第9話
そう、完璧なはずだった。
あの子の矛先を変えてから数日後。授業が終わり、委員会の時間に。報告と全体の会議が終了し、私は筆箱とプリントをまとめる。
「あ、堤、久しぶり、かな」
書記の
「前回から一週間経っての今日だしね。確かに久しぶりかも」
仄かに笑いがこぼれた。かしこまり具合も可笑しい。相変わらず今日もピーマンみたいな色の襟付きシャツを上に羽織っている。センスは中の下だが、整った容姿ゆえに、ぎりぎり知的な印象に仕上がっている。
彼も顔を綻ばせる。私から見るとその様子はまるで犬。
ただ、彼は鼻もよく効くらしかった。
「あのさ、違ったら別にいいんだけど」
この空気の勢いで尋ねようとしてくる。目が異様に乾く。ドライアイでもなんでもないのに。
「なんか、さ、友だちに、嫌なこととかされたりしてない?」
「えっ、別にない、けど…なんで?」
「いや、ならよかった。なんとなく、一緒にいるとき雰囲気違うし、ちょっと悪口?あの人が言ってそうな感じだったから。何かあったのかなって」
早口で慌てている。成る程ね。
たまに誰かの視線で肌がひりつくことがある。以前からあったし、確かに最近でも時々気になる。
これもある種の監視か。
私の沈黙をどう捉えたのか、目線を泳がし始める。瞬きの度に、長いまつ毛が心持ち震える。

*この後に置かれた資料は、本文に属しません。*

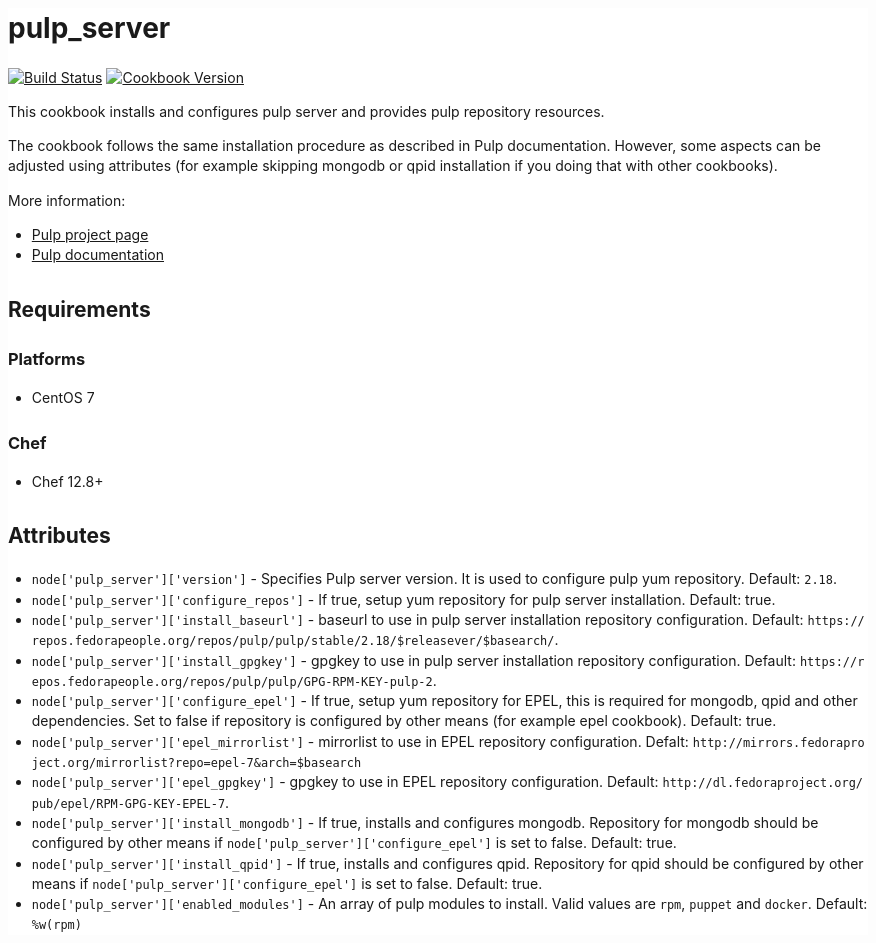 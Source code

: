 # pulp_server

[![Build Status](https://travis-ci.org/liudasbk/pulp-server-cookbook.svg?branch=master)](https://travis-ci.org/liudasbk/pulp-server-cookbook) [![Cookbook Version](https://img.shields.io/cookbook/v/pulp_server.svg)](https://supermarket.chef.io/cookbooks/pulp_server)

This cookbook installs and configures pulp server and provides pulp repository
resources.

The cookbook follows the same installation procedure as described in Pulp documentation. However, some aspects can be adjusted using attributes (for example skipping mongodb or qpid installation if you doing that with other cookbooks).

More information:
- [Pulp project page](http://pulpproject.org/)
- [Pulp documentation](https://docs.pulpproject.org/user-guide)

## Requirements

### Platforms

- CentOS 7

### Chef

- Chef 12.8+

## Attributes

- `node['pulp_server']['version']` - Specifies Pulp server version. It is used to configure pulp yum repository. Default: `2.18`.
- `node['pulp_server']['configure_repos']` - If true, setup yum repository for pulp server installation. Default: true.
- `node['pulp_server']['install_baseurl']` - baseurl to use in pulp server installation repository configuration. Default: `https://repos.fedorapeople.org/repos/pulp/pulp/stable/2.18/$releasever/$basearch/`.
- `node['pulp_server']['install_gpgkey']` - gpgkey to use in pulp server installation repository configuration. Default: `https://repos.fedorapeople.org/repos/pulp/pulp/GPG-RPM-KEY-pulp-2`.
- `node['pulp_server']['configure_epel']` - If true, setup yum repository for EPEL, this is required for mongodb, qpid and other dependencies. Set to false if repository is configured by other means (for example epel cookbook). Default: true.
- `node['pulp_server']['epel_mirrorlist']` - mirrorlist to use in EPEL repository configuration. Defalt: `http://mirrors.fedoraproject.org/mirrorlist?repo=epel-7&arch=$basearch`
- `node['pulp_server']['epel_gpgkey']` - gpgkey to use in EPEL repository configuration. Default: `http://dl.fedoraproject.org/pub/epel/RPM-GPG-KEY-EPEL-7`.
- `node['pulp_server']['install_mongodb']` - If true, installs and configures mongodb. Repository for mongodb should be configured by other means if `node['pulp_server']['configure_epel']` is set to false. Default: true.
- `node['pulp_server']['install_qpid']` - If true, installs and configures qpid. Repository for qpid should be configured by other means if `node['pulp_server']['configure_epel']` is set to false. Default: true.
- `node['pulp_server']['enabled_modules']` - An array of pulp modules to install. Valid values are `rpm`, `puppet` and `docker`. Default: `%w(rpm)`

彼のような者の存在自体は計算外だが、現在の状況に関して云うと、打破可能。
活用するのは私への感情。馬鹿でも分かる、と断言しても差し支えないだろう。
恋愛感情に支配されている人間ほど、コントロールしやすいものは無い。この事態を、より良くするために。
君の最低になってあげる。そう微笑みかけた。
正義感、優しくておもいやりのある心によれば、このような行為は制裁の対象に該当するっぽい。なんだか景色がくすんで見えた。
「そうだ、今日いっしょに帰る?」
清廉潔白な君の笑顔のために、敢えて私は誘った。私は真っ黒な悪魔みたいだ。たのしい時間のはじまりはじまり。